What you should do
Some lines of these records may hold the word "push"; state how many, using only the number.

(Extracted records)
%%

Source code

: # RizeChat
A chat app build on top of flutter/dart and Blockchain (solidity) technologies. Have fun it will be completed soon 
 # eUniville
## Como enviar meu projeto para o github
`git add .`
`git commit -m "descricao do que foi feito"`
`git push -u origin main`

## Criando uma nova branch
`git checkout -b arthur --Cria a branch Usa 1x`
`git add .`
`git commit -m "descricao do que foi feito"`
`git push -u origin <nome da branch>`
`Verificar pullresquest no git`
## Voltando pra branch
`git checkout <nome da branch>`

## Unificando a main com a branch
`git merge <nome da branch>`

%%

Output below
2